Rifles are the investment weapons of choice right now on Wall Street. I’m referring to strategies I call “rifle-shots,” because these investors scan the investment horizon through their rifle scopes and only pull the trigger when they spot a particularly attractive stock.
Rifle-shot approaches are different from algorithmic strategies that crunch through dozens of data points from thousands of different stocks to come up with a buy list. Continuing a military analogy, such broad strategies are more akin to carpet bombing than to rifle shots.

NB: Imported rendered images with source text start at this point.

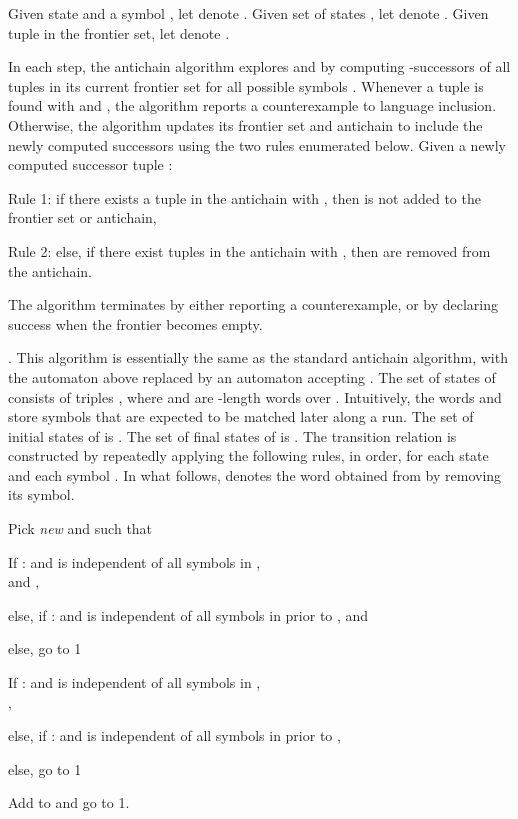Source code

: Given state  and a symbol ,
let  denote .  Given set of states , let  denote .  
Given tuple  in the frontier set, let 
 denote . 

In each step, the antichain algorithm explores  and  by computing
-successors of all tuples in its current frontier set for all possible
symbols . Whenever a tuple  is found 
with  and ,
the algorithm reports a counterexample to language inclusion. Otherwise, the
algorithm updates its frontier set and antichain to include 
the newly computed successors using the two rules enumerated below. 
Given a newly computed successor tuple :
\begin{compactitem}
\item Rule 1: if there exists a tuple  in the antichain 
with , then  is not added to the frontier set or antichain,  
\item Rule 2: else, if there exist tuples  in the  antichain 
with , then  are removed from the antichain.
\end{compactitem}
The algorithm terminates by either reporting a counterexample, or by declaring
success when the frontier becomes empty.  

. 
This algorithm is essentially the same as the standard antichain algorithm, with 
the automaton  above replaced by an automaton 
 accepting . 
The set  of states of  consists of triples , 
where  and  are -length words over . 
Intuitively, the words  and  store symbols that are expected to be matched later along a run. 
The set of initial states of  is . 
The set of final states of  is  . 
The transition relation  is constructed by repeatedly applying the following rules, in order,  
for each state  and each symbol . In what follows,  
denotes the word obtained from  by removing its  symbol. 
\begin{compactenum}
\item Pick {\em new}  and  such that 
\item 
\begin{inparaenum}[(a)]
	\item If :  and 
         is independent of all symbols in , \\
         and ,
        \item else, if :   and 
	 is independent of all symbols in  prior to , 
         and 
        \item else, go to 1
   \end{inparaenum}
\item 
\begin{inparaenum}[(a)]
        \item If :  and
	 is independent of all symbols in ,\\
        , 
        \item else, if :  and 
	 is independent of all symbols in  prior to , 
	
	\item else, go to 1
\end{inparaenum}
\item Add  to  and go to 1.
\end{compactenum}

To be sure, carpet bombing works well at certain stages of the stock market’s cycle, particularly when prices are rising strongly and individual stocks’ correlations with the overall market are high. That’s not the case so far in 2018 — broad market averages were basically flat for the first six months of the year; the Dow Jones Industrial Average DJIA, +1.31% slid 1.8% while the S&P 500 SPX, +0.88% rose 1.7% and volatility returned.
Rifle-shot approaches tend to dominate this kind of market environment. The newsletter at the top of my performance scoreboard for year-to-date performance — The Turnaround Letter, edited by George Putnam — expects the second half of this year to be more of the same. In the latest issue of his newsletter, Putnam forecasted that “2018 will produce about a 6% full-year return while exhibiting higher volatility than in recent years.” That translates into a 1.9% increase in the S&P 500 from current levels.
Putnam’s average portfolio, according to my performance monitoring, gained 25.7% over the first six months of 2018. He achieved this by carefully analyzing the stocks of companies emerging from a prolonged period of poor performance — often including bankruptcy. The underlying premise of his approach is that such stocks are shunned by investors who can’t look past the companies’ dismal past performance. Sometimes the result is a hidden gem.
The reason to pay attention to Putnam’s outlook isn’t just that he has done well so far this year. His newsletter is in first place for performance over the past 20 years, for example, having outperformed the Wilshire 5000’s total-return index by an annualized margin of 11.2% to 6.8%.
Putnam’s latest recommendation is Blue Apron Holdings APRN, +2.69% , the meal-kit delivery company. Though Blue Apron isn’t a bankruptcy survivor, it definitely has performed poorly, as the stock is trading for around a third of its June 2017 IPO. While acknowledging the many challenges Blue Apron faces, Putnam thinks its stock is now worth the risk. He says the company now is much better-managed and has plenty of cash to outlast many of the less-well-financed companies that recently have entered the industry.
Another newsletter at the top of my year-to-date scoreboard also pursues a rifle-short approach: The Linde Equity Report, edited by Teal Linde. My performance monitoring calculates that his model portfolio has produced an 11.3% six-month return. I don’t have 20 years of results for this newsletter, but over the past 15 years it’s beaten the Wilshire 5000 index by an annualized margin of 13.0% to 9.6%.
I devoted a column last October to Linde’s particular brand of rifle-shooting. The occasion was his recommendation of Equifax EFX, +1.01% in the immediate wake of that credit-rating company’s huge data breach and associated stock plunge. Since that column was published, Equifax has outperformed the S&P 500 by a margin of 17.4% to 9.5%.
Linde’s most recent recommendation is LGI Homes LGIH, +1.43% , a lesser-known but fast-growing U.S. home builder. Linde favors this stock, he says, because even though LGI’s revenue and earnings per share are expected to grow 24% and 37% in 2018, and even though the company has a return on equity of 28%, its P/E ratio based on 2018’s expected earnings is just 8.9.
Still, many investors likely will be underwhelmed by either Blue Apron or LGI Homes. Why take risk on an upstart like Blue Apron, operating in a new industry in which Amazon.com AMZN, +1.66% has also entered, or buy shares of a homebuilder just as mortgage rates are about to climb?
But such is the price you often must pay to pursue a rifle-shot approach. If these companies were obvious prey, they would have already been long picked-off by other stock hunters.